Previous studies reported that FT3 was a valuable and feasible biomarker to evaluate and predict the classification of the AP severity [13, 14]. We found that FT3 is of the better predictive performance compared with other well-recognized clinical variables, including WBC, CRP and Alb by ROC analysis. WBC and CRP are inflammatory markers that are reported to determine the severity of AP [28]. Alb is exclusively synthesized in the liver and low serum Alb (< 35 g/L) was found independently associated with an increased risk of developing of persistent organ failure and death in acute pancreatitis [29,30,31]. FT3 is a biomarker reflecting thyroid function that respond early in the AP course or serve as a self-regulating mechanism to changes in energy consumption [13]. FT3 may be useful, combined with other biomarkers, for the development of a therapeutic strategy and the ultimate improvement of the outcome.

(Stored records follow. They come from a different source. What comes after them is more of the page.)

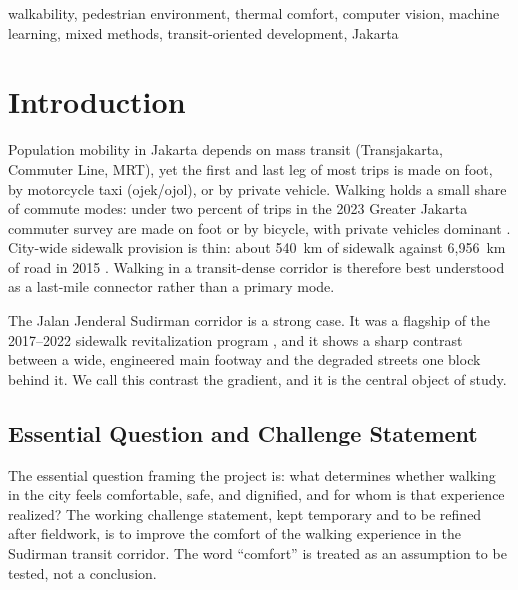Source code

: \documentclass[conference]{IEEEtran}
\begin{document}
\begin{IEEEkeywords}
walkability, pedestrian environment, thermal comfort, computer vision, machine learning,
mixed methods, transit-oriented development, Jakarta
\end{IEEEkeywords}

\section{Introduction}
Population mobility in Jakarta depends on mass transit (Transjakarta, Commuter Line, MRT), yet
the first and last leg of most trips is made on foot, by motorcycle taxi (ojek/ojol), or by
private vehicle. Walking holds a small share of commute modes: under two percent of trips in the
2023 Greater Jakarta commuter survey are made on foot or by bicycle, with private vehicles
dominant \autocite{goodstats2024}. City-wide sidewalk provision is thin: about 540~km of sidewalk
against 6{,}956~km of road in 2015 \autocite{itdp2019}. Walking in a transit-dense corridor is
therefore best understood as a last-mile connector rather than a primary mode.

The Jalan Jenderal Sudirman corridor is a strong case. It was a flagship of the 2017--2022
sidewalk revitalization program \autocite{beritajakarta2019,itdp2019}, and it shows a sharp
contrast between a wide, engineered main footway and the degraded streets one block behind it. We
call this contrast the gradient, and it is the central object of study.

\subsection{Essential Question and Challenge Statement}
The essential question framing the project is: what determines whether walking in the city feels
comfortable, safe, and dignified, and for whom is that experience realized? The working challenge
statement, kept temporary and to be refined after fieldwork, is to improve the comfort of the
walking experience in the Sudirman transit corridor. The word ``comfort'' is treated as an
assumption to be tested, not a conclusion.
\end{document}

There are certain limitations of the present study. Firstly, the low mortality in this study cohort makes the results of the ROC curves prone to bias. Moreover, this is a single-center retrospective study with limited sample size so that the association between NITS and clinical outcomes does not necessarily imply causality. For the treatment, whether interventions aimed at regulating TH concentrations in patients with AP are beneficial has not been satisfactorily answered yet. More studies should be taken to investigate the effect of normalizing TH concentration in AP patients.


In conclusion, NTIS is common in adult patients with AP within 7 days after the onset of the disease. NTIS is associated with the worse characteristics at admission and poor prognosis during the course. FT3 is a potential biomarker in the prediction of death in AP patients.